[Dataset entries — start]

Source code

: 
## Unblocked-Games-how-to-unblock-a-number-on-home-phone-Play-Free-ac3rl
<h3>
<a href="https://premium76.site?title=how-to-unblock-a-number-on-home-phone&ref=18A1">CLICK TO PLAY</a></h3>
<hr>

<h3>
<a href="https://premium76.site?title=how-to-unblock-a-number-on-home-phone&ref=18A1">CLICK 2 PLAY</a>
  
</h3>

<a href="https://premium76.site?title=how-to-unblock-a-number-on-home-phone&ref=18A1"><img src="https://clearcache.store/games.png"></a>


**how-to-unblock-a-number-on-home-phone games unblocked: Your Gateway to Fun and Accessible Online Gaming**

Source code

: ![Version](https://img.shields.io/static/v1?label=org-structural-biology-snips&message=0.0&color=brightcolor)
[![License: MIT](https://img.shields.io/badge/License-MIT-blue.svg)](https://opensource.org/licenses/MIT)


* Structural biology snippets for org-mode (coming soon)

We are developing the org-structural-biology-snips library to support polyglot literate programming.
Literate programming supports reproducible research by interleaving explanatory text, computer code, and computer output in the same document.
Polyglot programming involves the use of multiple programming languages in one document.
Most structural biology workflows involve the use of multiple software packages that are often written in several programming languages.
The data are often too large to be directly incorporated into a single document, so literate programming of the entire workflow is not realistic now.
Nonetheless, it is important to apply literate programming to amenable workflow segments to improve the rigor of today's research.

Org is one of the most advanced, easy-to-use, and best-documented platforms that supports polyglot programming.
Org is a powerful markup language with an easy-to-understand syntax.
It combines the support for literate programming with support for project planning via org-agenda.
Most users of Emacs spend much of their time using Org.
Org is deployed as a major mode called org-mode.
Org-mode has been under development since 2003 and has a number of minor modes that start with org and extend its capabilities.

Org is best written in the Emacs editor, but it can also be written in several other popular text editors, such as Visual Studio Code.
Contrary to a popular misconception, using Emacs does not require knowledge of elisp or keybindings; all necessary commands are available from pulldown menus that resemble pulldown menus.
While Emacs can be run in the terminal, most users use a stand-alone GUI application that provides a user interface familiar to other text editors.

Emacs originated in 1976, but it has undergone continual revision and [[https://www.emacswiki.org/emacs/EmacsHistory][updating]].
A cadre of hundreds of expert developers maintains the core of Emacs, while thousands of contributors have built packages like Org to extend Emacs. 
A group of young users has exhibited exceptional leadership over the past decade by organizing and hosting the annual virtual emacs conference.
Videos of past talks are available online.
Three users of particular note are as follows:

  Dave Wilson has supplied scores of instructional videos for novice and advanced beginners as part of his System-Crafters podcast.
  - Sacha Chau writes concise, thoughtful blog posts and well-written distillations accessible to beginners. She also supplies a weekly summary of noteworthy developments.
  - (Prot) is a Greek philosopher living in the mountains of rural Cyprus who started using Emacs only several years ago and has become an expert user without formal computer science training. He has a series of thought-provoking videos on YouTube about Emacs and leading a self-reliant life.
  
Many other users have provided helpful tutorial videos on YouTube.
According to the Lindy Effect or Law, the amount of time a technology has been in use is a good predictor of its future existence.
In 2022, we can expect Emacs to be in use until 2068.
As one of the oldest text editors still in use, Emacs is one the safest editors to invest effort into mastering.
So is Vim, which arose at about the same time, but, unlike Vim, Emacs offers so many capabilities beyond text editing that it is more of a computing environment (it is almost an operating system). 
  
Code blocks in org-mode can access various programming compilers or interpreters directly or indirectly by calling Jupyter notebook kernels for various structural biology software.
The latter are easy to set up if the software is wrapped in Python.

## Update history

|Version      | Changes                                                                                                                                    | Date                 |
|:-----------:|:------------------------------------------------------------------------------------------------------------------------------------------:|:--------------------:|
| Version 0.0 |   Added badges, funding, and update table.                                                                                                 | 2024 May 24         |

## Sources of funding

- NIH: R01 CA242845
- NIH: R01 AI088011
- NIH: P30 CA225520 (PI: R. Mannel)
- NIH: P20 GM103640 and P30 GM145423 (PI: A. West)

[Dataset entries — finish]

Task requirements » Copy out, word for word, the part of the entries above that begins at the line with "Org-mode has been" and ends at the line with "As one of the", including both.

Solution to the problem »
Org-mode has been under development since 2003 and has a number of minor modes that start with org and extend its capabilities.

Org is best written in the Emacs editor, but it can also be written in several other popular text editors, such as Visual Studio Code.
Contrary to a popular misconception, using Emacs does not require knowledge of elisp or keybindings; all necessary commands are available from pulldown menus that resemble pulldown menus.
While Emacs can be run in the terminal, most users use a stand-alone GUI application that provides a user interface familiar to other text editors.

Emacs originated in 1976, but it has undergone continual revision and [[https://www.emacswiki.org/emacs/EmacsHistory][updating]].
A cadre of hundreds of expert developers maintains the core of Emacs, while thousands of contributors have built packages like Org to extend Emacs. 
A group of young users has exhibited exceptional leadership over the past decade by organizing and hosting the annual virtual emacs conference.
Videos of past talks are available online.
Three users of particular note are as follows:

  Dave Wilson has supplied scores of instructional videos for novice and advanced beginners as part of his System-Crafters podcast.
  - Sacha Chau writes concise, thoughtful blog posts and well-written distillations accessible to beginners. She also supplies a weekly summary of noteworthy developments.
  - (Prot) is a Greek philosopher living in the mountains of rural Cyprus who started using Emacs only several years ago and has become an expert user without formal computer science training. He has a series of thought-provoking videos on YouTube about Emacs and leading a self-reliant life.
  
Many other users have provided helpful tutorial videos on YouTube.
According to the Lindy Effect or Law, the amount of time a technology has been in use is a good predictor of its future existence.
In 2022, we can expect Emacs to be in use until 2068.
As one of the oldest text editors still in use, Emacs is one the safest editors to invest effort into mastering.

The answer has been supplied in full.